8. A method according to claim 1, characterized in that said
information in the second form is transferred within the
communication system.
9. A user interface of a mobile station of a communication system,
characterized in that the user interface comprises means for
converting speech signals between acoustic and electric forms,
means for transferring speech signals or derivative signals thereof
between the mobile station and the communication system, means for
converting between speech and a second form of information, and
wherein the means for converting between speech and the second form
of information are provided at least in part in the communication
system.
10. A user interface according to claim 9, characterized in that
said user interface provides for substantially all user interface
functions of the mobile station.
11. A user interface according to claim 9, characterized in that
the second form of information is text or graphics.
12. A user interface according to claim 9, characterized in that it
comprises means for automatic speech recognition.
13. A user interface according to claim 9, characterized in that it
comprises means for distributed speech recognition.
14. A user interface according to claim 9, characterized in that it
comprises means for using Voice over Internet Protocols in the user
interface communication between the mobile station and the
communication system.
15. A user interface according to claim 9, characterized in that it
comprises means for providing the user interface communication
between the mobile station and the communication system to be
substantially continuously available for providing the user
interface, when the mobile station is able to communicate with a
base station of the communication system.
16. A user interface according to claim 9, characterized in that it
comprises means for transmitting/receiving said information in the
second form to/from other parts of the communication system.
17. A network element for providing an interface between a mobile
station and a communication system, characterized in that for
providing a user interface of the mobile station it comprises means
for transmitting/receiving speech signals or derivative signals
thereof to/from the mobile station, and means for converting
between speech or derivative thereof and a second form of
information.
18. A network element according to claim 17, characterized in that
it comprises means for transmitting/receiving said information in
the second form to/from other parts of the communication
system.
19. A network element according to claim 17, characterized in that
it comprises means for using Voice over Internet Protocols in the
user interface communication to/from the mobile station.
20. A network element according to claim 17, characterized in that
it comprises a user database and/or an application database.

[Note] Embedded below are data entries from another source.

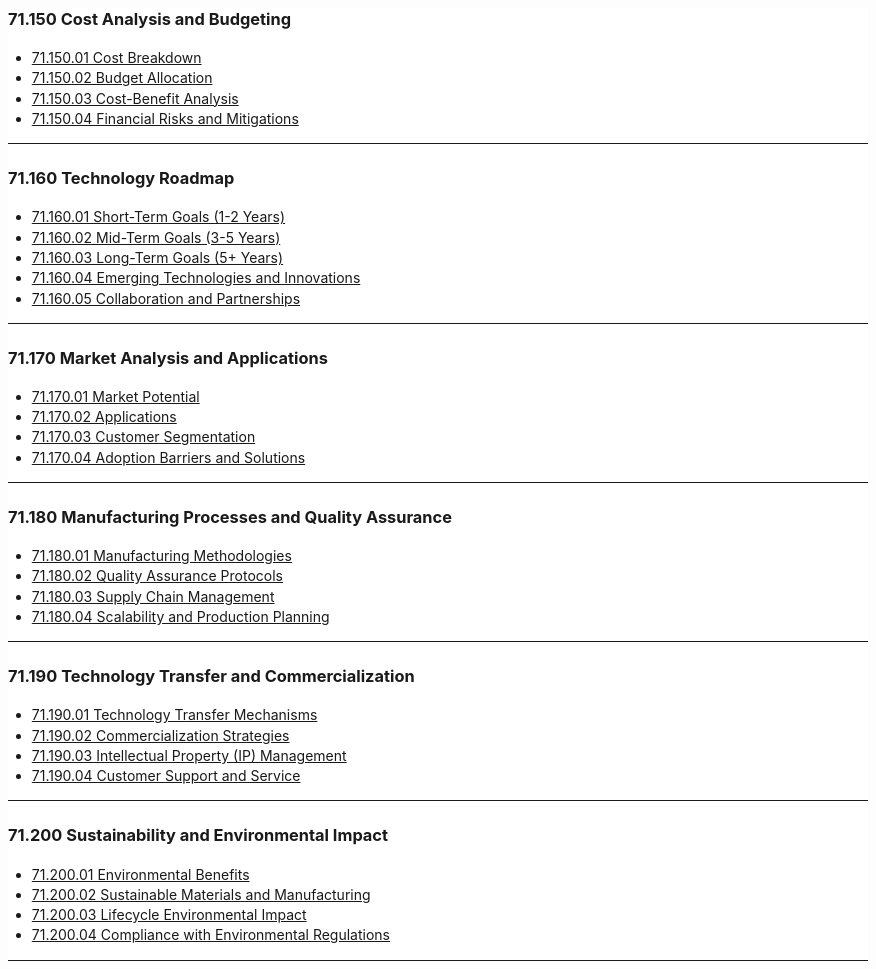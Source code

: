 
### **71.150 Cost Analysis and Budgeting**

- [71.150.01 Cost Breakdown](#7115001-cost-breakdown)  
- [71.150.02 Budget Allocation](#7115002-budget-allocation)  
- [71.150.03 Cost-Benefit Analysis](#7115003-cost-benefit-analysis)  
- [71.150.04 Financial Risks and Mitigations](#7115004-financial-risks-and-mitigations)

---

### **71.160 Technology Roadmap**

- [71.160.01 Short-Term Goals (1-2 Years)](#7116001-short-term-goals-1-2-years)  
- [71.160.02 Mid-Term Goals (3-5 Years)](#7116002-mid-term-goals-3-5-years)  
- [71.160.03 Long-Term Goals (5+ Years)](#7116003-long-term-goals-5-years)  
- [71.160.04 Emerging Technologies and Innovations](#7116004-emerging-technologies-and-innovations)  
- [71.160.05 Collaboration and Partnerships](#7116005-collaboration-and-partnerships)

---

### **71.170 Market Analysis and Applications**

- [71.170.01 Market Potential](#7117001-market-potential)  
- [71.170.02 Applications](#7117002-applications)  
- [71.170.03 Customer Segmentation](#7117003-customer-segmentation)  
- [71.170.04 Adoption Barriers and Solutions](#7117004-adoption-barriers-and-solutions)

---

### **71.180 Manufacturing Processes and Quality Assurance**

- [71.180.01 Manufacturing Methodologies](#7118001-manufacturing-methodologies)  
- [71.180.02 Quality Assurance Protocols](#7118002-quality-assurance-protocols)  
- [71.180.03 Supply Chain Management](#7118003-supply-chain-management)  
- [71.180.04 Scalability and Production Planning](#7118004-scalability-and-production-planning)

---

### **71.190 Technology Transfer and Commercialization**

- [71.190.01 Technology Transfer Mechanisms](#7119001-technology-transfer-mechanisms)  
- [71.190.02 Commercialization Strategies](#7119002-commercialization-strategies)  
- [71.190.03 Intellectual Property (IP) Management](#7119003-intellectual-property-ip-management)  
- [71.190.04 Customer Support and Service](#7119004-customer-support-and-service)

---

### **71.200 Sustainability and Environmental Impact**

- [71.200.01 Environmental Benefits](#7120001-environmental-benefits)  
- [71.200.02 Sustainable Materials and Manufacturing](#7120002-sustainable-materials-and-manufacturing)  
- [71.200.03 Lifecycle Environmental Impact](#7120003-lifecycle-environmental-impact)  
- [71.200.04 Compliance with Environmental Regulations](#7120004-compliance-with-environmental-regulations)

---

21. A network element according to claim 17, characterized in that
it comprises a voice browser.
22. A mobile station, which connects to a communication system,
characterized in that for providing a user interface of the mobile
station it comprises means for converting speech signals between
acoustic and electric forms, and means for transmitting/receiving
speech signals or derivative signals thereof to/from the
communication system for processing in the signals in the
communications system in order to provide a user interface for the
mobile station.
23. A mobile station according to claim 22, characterized in that
it comprises means for transmitting/receiving speech signals or
derivative signals thereof to/from the communication system using
Voice over Internet Protocols for providing the user interface of
the mobile station.
24. A mobile station according to claim 22, characterized in that
said user interface provides for substantially all user interface
functions of the mobile station.
Description
CROSS-REFERENCE TO RELATED APPLICATION
[0001] This application claims the benefit of U.S. Provisional
Application, Express Mail No.: EL336866736US mailed on Dec. 29,
2000, which is incorporated by reference herein in its
entirety.
TECHNICAL FIELD OF THE INVENTION
[0002] The invention relates to providing a user interface for a
mobile station. Especially the invention relates to a speech user
interface. The invention is directed to a user interface, a method
for providing a user interface, a network element and a mobile
station according to the preambles of the independent claims.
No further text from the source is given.